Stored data

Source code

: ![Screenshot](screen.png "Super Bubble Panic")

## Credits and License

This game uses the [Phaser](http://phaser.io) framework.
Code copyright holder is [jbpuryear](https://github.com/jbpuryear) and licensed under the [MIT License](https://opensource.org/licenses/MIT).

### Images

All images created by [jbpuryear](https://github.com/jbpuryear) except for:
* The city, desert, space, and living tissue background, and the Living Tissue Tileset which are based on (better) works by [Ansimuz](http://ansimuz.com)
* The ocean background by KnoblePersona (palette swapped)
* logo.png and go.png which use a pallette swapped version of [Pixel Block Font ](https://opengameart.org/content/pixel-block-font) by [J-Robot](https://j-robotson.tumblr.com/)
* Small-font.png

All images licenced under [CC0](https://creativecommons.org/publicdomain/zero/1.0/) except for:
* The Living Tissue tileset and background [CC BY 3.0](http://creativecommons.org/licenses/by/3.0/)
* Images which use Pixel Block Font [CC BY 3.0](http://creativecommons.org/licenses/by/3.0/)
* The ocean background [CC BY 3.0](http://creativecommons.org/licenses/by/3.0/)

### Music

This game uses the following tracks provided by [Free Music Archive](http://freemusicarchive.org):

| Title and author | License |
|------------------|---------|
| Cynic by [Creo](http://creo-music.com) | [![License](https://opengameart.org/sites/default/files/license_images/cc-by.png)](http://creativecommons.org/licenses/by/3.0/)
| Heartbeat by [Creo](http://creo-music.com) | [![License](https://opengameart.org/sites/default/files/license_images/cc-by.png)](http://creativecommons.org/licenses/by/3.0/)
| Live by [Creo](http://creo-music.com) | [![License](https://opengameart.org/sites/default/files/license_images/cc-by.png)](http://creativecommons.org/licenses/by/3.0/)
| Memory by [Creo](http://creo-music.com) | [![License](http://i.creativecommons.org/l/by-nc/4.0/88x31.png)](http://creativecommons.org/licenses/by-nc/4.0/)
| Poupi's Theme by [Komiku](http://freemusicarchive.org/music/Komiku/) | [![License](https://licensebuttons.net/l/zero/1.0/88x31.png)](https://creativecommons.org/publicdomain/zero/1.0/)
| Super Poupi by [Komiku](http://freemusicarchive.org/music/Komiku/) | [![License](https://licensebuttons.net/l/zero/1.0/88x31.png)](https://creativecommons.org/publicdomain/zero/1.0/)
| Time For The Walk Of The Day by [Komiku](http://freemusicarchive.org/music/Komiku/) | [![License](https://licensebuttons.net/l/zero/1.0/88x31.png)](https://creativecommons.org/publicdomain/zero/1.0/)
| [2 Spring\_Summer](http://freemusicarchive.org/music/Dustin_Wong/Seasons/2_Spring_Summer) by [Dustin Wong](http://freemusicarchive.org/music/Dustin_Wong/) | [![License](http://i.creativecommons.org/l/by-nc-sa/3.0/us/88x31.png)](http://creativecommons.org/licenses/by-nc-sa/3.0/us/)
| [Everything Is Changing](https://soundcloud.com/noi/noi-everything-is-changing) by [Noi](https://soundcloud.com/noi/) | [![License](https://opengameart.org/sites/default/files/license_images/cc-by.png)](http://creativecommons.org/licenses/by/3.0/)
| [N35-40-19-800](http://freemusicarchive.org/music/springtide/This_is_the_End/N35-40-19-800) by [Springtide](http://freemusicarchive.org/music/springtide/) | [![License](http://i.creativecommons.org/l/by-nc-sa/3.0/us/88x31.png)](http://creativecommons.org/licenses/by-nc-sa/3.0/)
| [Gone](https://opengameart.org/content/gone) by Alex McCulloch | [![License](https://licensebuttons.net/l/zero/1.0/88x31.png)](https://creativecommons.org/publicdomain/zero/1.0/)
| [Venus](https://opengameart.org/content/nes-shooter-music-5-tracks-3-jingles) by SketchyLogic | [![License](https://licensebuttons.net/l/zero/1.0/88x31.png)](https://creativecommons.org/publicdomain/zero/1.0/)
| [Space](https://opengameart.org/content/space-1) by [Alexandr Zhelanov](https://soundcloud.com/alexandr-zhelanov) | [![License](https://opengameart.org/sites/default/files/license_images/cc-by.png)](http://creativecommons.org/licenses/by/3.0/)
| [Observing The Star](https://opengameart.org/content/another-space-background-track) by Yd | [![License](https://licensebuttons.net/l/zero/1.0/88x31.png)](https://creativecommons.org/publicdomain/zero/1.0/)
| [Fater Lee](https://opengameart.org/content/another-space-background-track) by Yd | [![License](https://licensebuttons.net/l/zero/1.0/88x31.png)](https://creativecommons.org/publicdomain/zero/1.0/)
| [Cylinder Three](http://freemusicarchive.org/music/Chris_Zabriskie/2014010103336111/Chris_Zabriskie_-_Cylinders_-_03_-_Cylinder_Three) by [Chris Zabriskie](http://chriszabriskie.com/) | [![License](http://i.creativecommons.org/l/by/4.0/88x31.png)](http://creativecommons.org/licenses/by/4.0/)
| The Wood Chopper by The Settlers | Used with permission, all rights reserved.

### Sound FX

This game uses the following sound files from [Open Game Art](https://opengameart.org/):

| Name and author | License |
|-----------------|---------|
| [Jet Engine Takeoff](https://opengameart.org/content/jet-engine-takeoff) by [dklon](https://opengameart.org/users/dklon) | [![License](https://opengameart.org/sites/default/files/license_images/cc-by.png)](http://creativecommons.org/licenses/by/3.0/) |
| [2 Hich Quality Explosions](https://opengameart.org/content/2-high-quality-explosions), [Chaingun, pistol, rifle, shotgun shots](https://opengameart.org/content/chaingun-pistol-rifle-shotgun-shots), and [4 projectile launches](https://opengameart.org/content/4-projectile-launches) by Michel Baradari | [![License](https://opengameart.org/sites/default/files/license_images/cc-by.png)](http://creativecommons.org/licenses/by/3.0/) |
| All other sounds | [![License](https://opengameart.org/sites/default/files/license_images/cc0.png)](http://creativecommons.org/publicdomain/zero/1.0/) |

[The problem] Give back the opening line of the records above and every line after it, up to and including the one with "Poupi's Theme by", unchanged.

[Worked solution]
Source code

: ![Screenshot](screen.png "Super Bubble Panic")

## Credits and License

This game uses the [Phaser](http://phaser.io) framework.
Code copyright holder is [jbpuryear](https://github.com/jbpuryear) and licensed under the [MIT License](https://opensource.org/licenses/MIT).

### Images

All images created by [jbpuryear](https://github.com/jbpuryear) except for:
* The city, desert, space, and living tissue background, and the Living Tissue Tileset which are based on (better) works by [Ansimuz](http://ansimuz.com)
* The ocean background by KnoblePersona (palette swapped)
* logo.png and go.png which use a pallette swapped version of [Pixel Block Font ](https://opengameart.org/content/pixel-block-font) by [J-Robot](https://j-robotson.tumblr.com/)
* Small-font.png

All images licenced under [CC0](https://creativecommons.org/publicdomain/zero/1.0/) except for:
* The Living Tissue tileset and background [CC BY 3.0](http://creativecommons.org/licenses/by/3.0/)
* Images which use Pixel Block Font [CC BY 3.0](http://creativecommons.org/licenses/by/3.0/)
* The ocean background [CC BY 3.0](http://creativecommons.org/licenses/by/3.0/)

### Music

This game uses the following tracks provided by [Free Music Archive](http://freemusicarchive.org):

| Title and author | License |
|------------------|---------|
| Cynic by [Creo](http://creo-music.com) | [![License](https://opengameart.org/sites/default/files/license_images/cc-by.png)](http://creativecommons.org/licenses/by/3.0/)
| Heartbeat by [Creo](http://creo-music.com) | [![License](https://opengameart.org/sites/default/files/license_images/cc-by.png)](http://creativecommons.org/licenses/by/3.0/)
| Live by [Creo](http://creo-music.com) | [![License](https://opengameart.org/sites/default/files/license_images/cc-by.png)](http://creativecommons.org/licenses/by/3.0/)
| Memory by [Creo](http://creo-music.com) | [![License](http://i.creativecommons.org/l/by-nc/4.0/88x31.png)](http://creativecommons.org/licenses/by-nc/4.0/)
| Poupi's Theme by [Komiku](http://freemusicarchive.org/music/Komiku/) | [![License](https://licensebuttons.net/l/zero/1.0/88x31.png)](https://creativecommons.org/publicdomain/zero/1.0/)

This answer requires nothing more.